Well is it dark enough?
Can you see me?
-My Skin by Natalie Merchant
Moral injury, distress and burn-out does not only happen to paid health professionals. It happens to patient (and caregiver) advocates too.
The difference is that nobody conducts research or writes journal articles about it.
I recently read a paper called Moral Distress, Mattering, and Secondary Traumatic Stress in Provider Burnout: A Call for Moral Community by Elizabeth G. Epstein, Julie Haizlip, Joan Liaschenko, David Zhao, Rachel Bennett and Mary Faith Marshall in the Advanced Critical Care Nursing Journal.
It was written for nurses, but it spoke to me. It was chilling to recognize myself and my advocacy colleagues in the paper.
I’m sharing the authors’ concepts in hopes that it will give words and structure to what you might be feeling. Advocacy work is terribly lonely, and we need our own communities to lean on. We don’t have a staff room or reflective practice sessions to debrief. Most of us have been harmed in health care at point of care, and we bring along the heavy baggage of that harm when we speak up.
The authors provide clear definitions of terms related to burnout. I’ve added my comments in italics.

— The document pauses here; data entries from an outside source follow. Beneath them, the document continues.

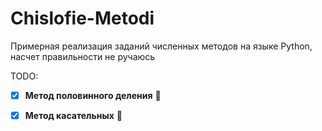 # Chislofie-Metodi

Примерная реализация заданий численных методов на языке Python, насчет правильности не ручаюсь 

TODO:
- [x] **Метод половинного деления** 🐌
- [x] **Метод касательных** 🐸

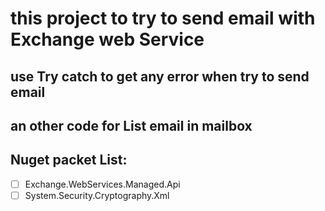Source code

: ﻿# this project to try to send email with Exchange web Service

## use Try catch to get any error when try to send email

## an other code for List email in mailbox

## Nuget packet List:
*[ ] Exchange.WebServices.Managed.Api
*[ ] System.Security.Cryptography.Xml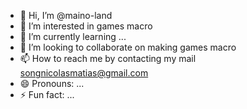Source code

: - 👋 Hi, I’m @maino-land
- 👀 I’m interested in games macro
- 🌱 I’m currently learning ...
- 💞️ I’m looking to collaborate on making games macro
- 📫 How to reach me by contacting my mail songnicolasmatias@gmail.com
- 😄 Pronouns: ...
- ⚡ Fun fact: ...

<!---
maino-land/maino-land is a ✨ special ✨ repository because its `README.md` (this file) appears on your GitHub profile.
You can click the Preview link to take a look at your changes.
--->
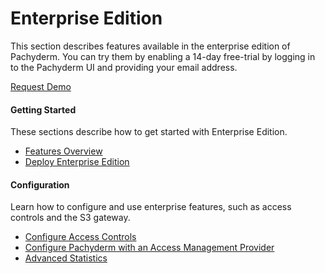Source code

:<link rel="stylesheet" type="text/css" href="/assets/stylesheets/extra.css">

# Enterprise Edition

This section describes features available in the enterprise
edition of Pachyderm. You can try them by enabling a
14-day free-trial by logging in to the Pachyderm UI and
providing your email address.

<a href="https://share.hsforms.com/1kC3bWgvMQve902wrlyh8RA2ttwt" class="button1">Request Demo</a>

<div class="row">
  <div class="column-2">
    <div class="card-square mdl-card mdl-shadow--2dp">
      <div class="mdl-card__title mdl-card--expand">
        <h4 class="mdl-card__title-text">Getting Started &nbsp;&nbsp;&nbsp;<i class="fa fa-rocket"></i></h4>
      </div>
      <div class="mdl-card__supporting-text">
        These sections describe how to get started
        with Enterprise Edition.
      </div>
      <div class="mdl-card__actions mdl-card--border">
        <ul>
          <li><a href="overview/" class="mdl-button mdl-button--colored mdl-js-button mdl-js-ripple-effect">
            Features Overview
          </a>
          </li>
          <li><a href="deployment/" class="mdl-button mdl-button--colored mdl-js-button mdl-js-ripple-effect">
            Deploy Enterprise Edition
          </a>
          </li>
       </ul>
      </div>
    </div>
  </div>
  <div class="column-2">
    <div class="card-square mdl-card mdl-shadow--2dp">
      <div class="mdl-card__title mdl-card--expand">
        <h4 class="mdl-card__title-text">Configuration &nbsp;&nbsp;&nbsp;<i class="fa fa-cogs"></i></h4>
      </div>
      <div class="mdl-card__supporting-text">
        Learn how to configure and use enterprise
        features, such as access controls and
        the S3 gateway.
      </div>
      <div class="mdl-card__actions mdl-card--border">
        <ul>
          <li><a href="auth/auth/" class="mdl-button mdl-button--colored mdl-js-button mdl-js-ripple-effect">
            Configure Access Controls
          </a>
          </li>
          <li><a href="saml/" class="mdl-button mdl-button--colored mdl-js-button mdl-js-ripple-effect">
            Configure Pachyderm with an Access Management Provider
          </a>
          </li>
          <li><a href="stats/" class="mdl-button mdl-button--colored mdl-js-button mdl-js-ripple-effect">
            Advanced Statistics
          </a>
          </li>
        </ul>
       </div>
     </div>
  </div>
</div>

Mattering – “the perception that one makes a difference in the lives of others and is somehow significant in the world.”
How often do advocates get evidence that their work and their stories have actually made a difference?
Moral Distress – “when clinicians are constrained from taking what they believe to be ethically appropriate actions or are forced to take actions they believe are ethically inappropriate.”
In my experience, moral distress is common in patients who work on behalf of health organizations and are facilitating patient engagement as either staff or contractors.
Secondary Traumatic Stress (STS) – “describes the psychological experience of caring for traumatized or suffering others.”
My own patient community is filled with families whose children have died, patients who have a new diagnosis of cancer or those whose cancer has metastasized, people who have died by suicide and many many folks who are currently suffering at the hands of the health care system. There would be something wrong if this immense grief and loss did not effect me.
The paper states that it is health organizations’ fundamental obligation “to mitigate and prevent the costs of caring (eg, moral distress, secondary traumatic stress) and to foster a sense of mattering”.
I’d argue that if organizations are engaging patients, it is their fundamental obligation to provide support to the people they are engaging. Too often the opposite happens and patients being engaged are harmed instead of being treated tenderly.
The authors suggest the solution is to create moral communities, which are “groups of people united by a common moral purpose to promote the well-being of others.” Again, creating moral communities is the fundamental obligation of the organizations doing patient engagement. Does this happen? Rarely.
Where are the advocate’s moral communities? If you are lucky enough to have a colleague who is a friend, you can lean on each other. If not. you are left to crumble by yourself. The significant thing patient advocates are missing is a sense of belonging to something bigger than them. Many of us are floating around on our own.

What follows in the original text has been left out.